I got back a couple nights ago from a mini writing retreat of my own making. I needed to go to the nearby big city for routine tasks at immigration and thought, well, while I’m there, why don’t I stay an extra day, huddle in a hotel room, and write. So I did. It’s a luxury of living here, since hotel rooms only cost $10 if you know how to scavenge for the deals. They cost less if you don’t mind cockroaches or sharing bathrooms, things I have worked into my hotel-staying life countless times in the past, but I find I’m pickier these days. I think there are actually guesthouses in the big city for less that are squeaky clean, but I haven’t found them yet.
Now that I’m back from that cheapskate rabbit trail, you probably want to know how the writing went. It went swimmingly, with a near blackout on social media thrown in to boot. My upcoming book, “A Traveler’s Guide to Belonging,” is with my lovely editor, but I’m working on the second draft of another book, the fantasy I was telling you about. I own my word count. It trembles at my touch. Sometimes.

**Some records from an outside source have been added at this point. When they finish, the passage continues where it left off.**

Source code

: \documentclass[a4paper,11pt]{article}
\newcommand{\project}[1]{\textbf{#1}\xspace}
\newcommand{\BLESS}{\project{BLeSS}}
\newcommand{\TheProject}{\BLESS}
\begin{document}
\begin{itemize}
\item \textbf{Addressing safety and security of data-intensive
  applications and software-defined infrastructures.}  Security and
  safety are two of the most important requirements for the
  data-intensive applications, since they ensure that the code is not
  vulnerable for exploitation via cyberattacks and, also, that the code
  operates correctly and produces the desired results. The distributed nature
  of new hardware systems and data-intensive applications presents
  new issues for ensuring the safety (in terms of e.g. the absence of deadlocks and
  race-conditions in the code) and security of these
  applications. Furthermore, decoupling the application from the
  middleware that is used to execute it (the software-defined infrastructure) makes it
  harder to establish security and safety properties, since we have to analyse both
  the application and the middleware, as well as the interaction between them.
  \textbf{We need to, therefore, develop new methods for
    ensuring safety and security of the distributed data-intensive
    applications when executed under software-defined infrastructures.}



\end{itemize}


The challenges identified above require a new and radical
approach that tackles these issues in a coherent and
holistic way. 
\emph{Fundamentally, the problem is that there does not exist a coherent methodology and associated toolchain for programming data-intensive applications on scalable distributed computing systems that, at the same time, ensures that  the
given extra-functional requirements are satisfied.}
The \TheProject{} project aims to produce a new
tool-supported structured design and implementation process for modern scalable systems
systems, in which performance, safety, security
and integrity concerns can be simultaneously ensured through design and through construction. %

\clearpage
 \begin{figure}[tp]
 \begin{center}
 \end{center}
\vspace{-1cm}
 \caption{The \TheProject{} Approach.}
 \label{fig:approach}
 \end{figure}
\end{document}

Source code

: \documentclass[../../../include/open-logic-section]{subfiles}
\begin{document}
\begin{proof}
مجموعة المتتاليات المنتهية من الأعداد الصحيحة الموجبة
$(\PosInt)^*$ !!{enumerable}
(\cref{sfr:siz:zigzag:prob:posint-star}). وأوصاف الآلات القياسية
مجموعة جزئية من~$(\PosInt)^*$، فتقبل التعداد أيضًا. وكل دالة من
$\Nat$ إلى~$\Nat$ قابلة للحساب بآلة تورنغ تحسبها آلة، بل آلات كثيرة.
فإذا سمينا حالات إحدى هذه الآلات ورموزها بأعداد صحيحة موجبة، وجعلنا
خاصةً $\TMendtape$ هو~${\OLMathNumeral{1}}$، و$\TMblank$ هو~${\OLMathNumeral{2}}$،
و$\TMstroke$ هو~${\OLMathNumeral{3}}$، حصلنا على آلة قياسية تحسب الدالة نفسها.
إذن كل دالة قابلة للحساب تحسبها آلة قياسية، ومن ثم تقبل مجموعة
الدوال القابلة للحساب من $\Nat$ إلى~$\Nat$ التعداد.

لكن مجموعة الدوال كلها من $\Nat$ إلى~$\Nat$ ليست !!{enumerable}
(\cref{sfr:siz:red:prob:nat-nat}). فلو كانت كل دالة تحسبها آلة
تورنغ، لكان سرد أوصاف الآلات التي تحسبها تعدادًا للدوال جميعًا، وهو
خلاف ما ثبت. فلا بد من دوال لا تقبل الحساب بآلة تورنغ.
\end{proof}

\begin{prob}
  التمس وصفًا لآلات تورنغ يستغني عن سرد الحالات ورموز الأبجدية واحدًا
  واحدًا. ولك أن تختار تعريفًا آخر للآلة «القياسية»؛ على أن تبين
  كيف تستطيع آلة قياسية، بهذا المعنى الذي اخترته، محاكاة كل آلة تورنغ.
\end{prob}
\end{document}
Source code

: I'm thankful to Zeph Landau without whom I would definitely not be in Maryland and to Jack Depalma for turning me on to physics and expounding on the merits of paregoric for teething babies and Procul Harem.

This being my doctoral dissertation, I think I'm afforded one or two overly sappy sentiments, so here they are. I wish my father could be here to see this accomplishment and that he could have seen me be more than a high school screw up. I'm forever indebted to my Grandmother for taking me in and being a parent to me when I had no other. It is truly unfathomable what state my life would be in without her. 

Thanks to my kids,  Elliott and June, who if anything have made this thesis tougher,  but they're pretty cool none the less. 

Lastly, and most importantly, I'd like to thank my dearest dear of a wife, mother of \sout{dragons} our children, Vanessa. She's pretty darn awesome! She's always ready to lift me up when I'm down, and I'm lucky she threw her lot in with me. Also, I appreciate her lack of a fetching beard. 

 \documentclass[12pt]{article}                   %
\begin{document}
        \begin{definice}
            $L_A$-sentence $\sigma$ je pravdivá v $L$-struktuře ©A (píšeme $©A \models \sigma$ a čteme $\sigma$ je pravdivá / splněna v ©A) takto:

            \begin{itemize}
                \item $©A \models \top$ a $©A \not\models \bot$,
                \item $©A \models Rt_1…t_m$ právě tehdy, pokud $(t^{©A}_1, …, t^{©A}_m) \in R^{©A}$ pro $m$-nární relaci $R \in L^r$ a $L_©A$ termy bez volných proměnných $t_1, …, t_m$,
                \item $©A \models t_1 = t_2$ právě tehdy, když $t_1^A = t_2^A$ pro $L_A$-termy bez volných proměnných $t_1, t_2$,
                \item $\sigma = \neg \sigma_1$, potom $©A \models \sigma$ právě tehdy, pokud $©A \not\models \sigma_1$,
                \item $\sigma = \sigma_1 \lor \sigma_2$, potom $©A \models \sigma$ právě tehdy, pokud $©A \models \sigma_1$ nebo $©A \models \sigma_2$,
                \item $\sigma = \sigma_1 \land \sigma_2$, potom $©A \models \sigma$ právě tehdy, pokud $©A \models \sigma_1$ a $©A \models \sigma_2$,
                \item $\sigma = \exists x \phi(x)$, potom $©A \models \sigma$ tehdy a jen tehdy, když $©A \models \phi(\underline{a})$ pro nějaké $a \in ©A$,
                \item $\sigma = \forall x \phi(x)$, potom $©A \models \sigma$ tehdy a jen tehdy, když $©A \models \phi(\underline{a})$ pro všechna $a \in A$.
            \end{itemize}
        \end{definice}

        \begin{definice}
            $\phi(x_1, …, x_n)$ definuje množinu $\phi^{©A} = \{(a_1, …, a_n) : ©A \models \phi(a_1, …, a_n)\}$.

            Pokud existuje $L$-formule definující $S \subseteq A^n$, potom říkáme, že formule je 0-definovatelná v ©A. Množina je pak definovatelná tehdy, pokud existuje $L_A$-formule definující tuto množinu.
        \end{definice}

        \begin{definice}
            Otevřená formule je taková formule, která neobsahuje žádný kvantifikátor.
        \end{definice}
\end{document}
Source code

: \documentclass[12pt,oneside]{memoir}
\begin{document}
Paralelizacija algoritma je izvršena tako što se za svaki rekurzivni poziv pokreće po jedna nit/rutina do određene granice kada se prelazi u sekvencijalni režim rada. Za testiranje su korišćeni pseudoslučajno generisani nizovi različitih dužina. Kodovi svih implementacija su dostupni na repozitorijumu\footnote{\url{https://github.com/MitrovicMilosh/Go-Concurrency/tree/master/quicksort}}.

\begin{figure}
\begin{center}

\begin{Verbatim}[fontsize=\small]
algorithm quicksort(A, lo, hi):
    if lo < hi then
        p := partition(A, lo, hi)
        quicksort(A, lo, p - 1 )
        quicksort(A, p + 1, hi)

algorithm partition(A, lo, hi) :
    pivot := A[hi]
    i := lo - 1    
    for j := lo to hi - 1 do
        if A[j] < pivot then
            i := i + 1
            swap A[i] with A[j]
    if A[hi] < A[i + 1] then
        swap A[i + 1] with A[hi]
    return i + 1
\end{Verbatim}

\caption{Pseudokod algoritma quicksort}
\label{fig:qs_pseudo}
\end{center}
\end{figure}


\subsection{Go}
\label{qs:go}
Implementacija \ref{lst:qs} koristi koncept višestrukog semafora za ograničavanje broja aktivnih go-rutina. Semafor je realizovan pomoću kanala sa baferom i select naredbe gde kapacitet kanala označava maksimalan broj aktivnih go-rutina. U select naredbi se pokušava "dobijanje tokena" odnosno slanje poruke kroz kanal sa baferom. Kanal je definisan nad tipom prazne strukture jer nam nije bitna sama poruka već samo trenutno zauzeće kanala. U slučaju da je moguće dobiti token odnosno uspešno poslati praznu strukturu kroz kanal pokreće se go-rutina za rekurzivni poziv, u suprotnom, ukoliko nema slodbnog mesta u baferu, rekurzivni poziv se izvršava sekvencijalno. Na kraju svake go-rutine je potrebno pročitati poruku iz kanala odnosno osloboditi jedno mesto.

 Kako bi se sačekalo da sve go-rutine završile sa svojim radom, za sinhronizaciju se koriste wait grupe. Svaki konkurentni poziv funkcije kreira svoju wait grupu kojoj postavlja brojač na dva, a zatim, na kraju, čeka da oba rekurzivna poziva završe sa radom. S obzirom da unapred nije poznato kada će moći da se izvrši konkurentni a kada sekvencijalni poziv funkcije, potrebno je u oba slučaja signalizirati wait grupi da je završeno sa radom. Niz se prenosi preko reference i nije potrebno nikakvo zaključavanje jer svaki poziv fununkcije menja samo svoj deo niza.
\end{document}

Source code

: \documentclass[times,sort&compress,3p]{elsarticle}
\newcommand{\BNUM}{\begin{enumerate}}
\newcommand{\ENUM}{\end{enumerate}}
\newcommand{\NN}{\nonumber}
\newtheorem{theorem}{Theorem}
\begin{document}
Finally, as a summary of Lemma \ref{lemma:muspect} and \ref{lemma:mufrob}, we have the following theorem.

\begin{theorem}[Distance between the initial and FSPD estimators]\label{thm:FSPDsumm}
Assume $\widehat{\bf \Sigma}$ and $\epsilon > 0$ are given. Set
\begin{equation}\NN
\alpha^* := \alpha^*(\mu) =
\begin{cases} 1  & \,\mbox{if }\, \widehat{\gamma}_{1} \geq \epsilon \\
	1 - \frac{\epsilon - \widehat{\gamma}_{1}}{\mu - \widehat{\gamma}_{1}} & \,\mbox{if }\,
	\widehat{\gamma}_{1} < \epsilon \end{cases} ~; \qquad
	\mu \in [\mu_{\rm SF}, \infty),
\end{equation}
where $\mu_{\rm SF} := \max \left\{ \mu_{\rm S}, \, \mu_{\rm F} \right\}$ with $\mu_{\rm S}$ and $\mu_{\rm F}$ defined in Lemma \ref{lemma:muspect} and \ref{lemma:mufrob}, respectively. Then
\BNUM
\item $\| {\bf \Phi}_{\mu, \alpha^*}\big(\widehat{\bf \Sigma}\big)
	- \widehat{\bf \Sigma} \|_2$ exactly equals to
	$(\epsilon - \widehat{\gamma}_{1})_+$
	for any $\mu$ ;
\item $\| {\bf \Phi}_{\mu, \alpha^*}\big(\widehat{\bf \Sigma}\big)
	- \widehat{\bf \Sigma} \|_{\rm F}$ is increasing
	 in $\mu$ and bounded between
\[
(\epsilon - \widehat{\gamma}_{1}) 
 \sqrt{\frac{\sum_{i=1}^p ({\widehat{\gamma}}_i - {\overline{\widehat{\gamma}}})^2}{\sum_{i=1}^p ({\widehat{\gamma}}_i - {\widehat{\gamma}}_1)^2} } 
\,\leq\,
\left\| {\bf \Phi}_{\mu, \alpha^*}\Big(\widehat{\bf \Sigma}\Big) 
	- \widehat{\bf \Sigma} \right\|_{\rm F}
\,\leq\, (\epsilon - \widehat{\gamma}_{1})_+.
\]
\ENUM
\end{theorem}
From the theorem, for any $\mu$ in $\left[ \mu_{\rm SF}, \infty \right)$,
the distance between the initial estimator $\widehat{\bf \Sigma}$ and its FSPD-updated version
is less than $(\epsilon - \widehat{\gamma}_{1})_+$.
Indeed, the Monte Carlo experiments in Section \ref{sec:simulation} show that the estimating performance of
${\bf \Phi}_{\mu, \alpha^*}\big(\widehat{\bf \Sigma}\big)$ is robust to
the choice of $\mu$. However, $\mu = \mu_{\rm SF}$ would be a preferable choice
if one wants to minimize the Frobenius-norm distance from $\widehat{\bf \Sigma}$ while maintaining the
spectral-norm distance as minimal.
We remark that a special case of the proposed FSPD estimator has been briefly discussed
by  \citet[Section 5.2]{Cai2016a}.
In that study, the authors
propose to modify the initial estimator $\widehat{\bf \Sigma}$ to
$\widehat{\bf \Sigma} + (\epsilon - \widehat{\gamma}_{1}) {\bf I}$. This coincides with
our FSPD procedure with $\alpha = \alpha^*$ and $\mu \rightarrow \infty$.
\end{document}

Back when I decided to go to the big city, I hadn’t taken into account the fact that it was Sunday on a long weekend, and there were no seats available on any of the buses that day. “No problem,” I thought. “I can drive!” And by drive I meant ride a motorbike in the rain on switchbacks for five hours, which I proceeded to do. It was… challenging. And cheap! I’m always looking for ways to justify my choices, unlike just say, making them, like normal people. What positive category could I put this motorbike experience into? Pleasure? Not at all. Beauty? A little, but the world was transformed by rain and gray and I couldn’t see much of it as I focused on the very wet road. Adventure? It was a little too adventurous, the kind where adventure tips into trial. Frugality? Yes! I had a winner and as I collapsed in my hotel room that night, I felt the happy tingle of justifying a hard experience by penny pinching. In my defense, there was no other way to make an impromptu visit to the city, and if it exhausted me a little more than I had been expecting, so be it.
The way back was nicer, with drier roads. However, I stopped to answer my phone on the side of the road when I was nearly back in Pai, and when I pulled away from the shoulder, I saw a little snake wriggling quickly away from my foot. “Awww,” I thought, “a little snake.” But then the sound of my bike startled it and it reared up to strike. It was a tiny cobra! A cobra! I shrieked and drove away quickly. Riding in the rain with cobras. Even when I try to do nothing exciting, excitement finds me.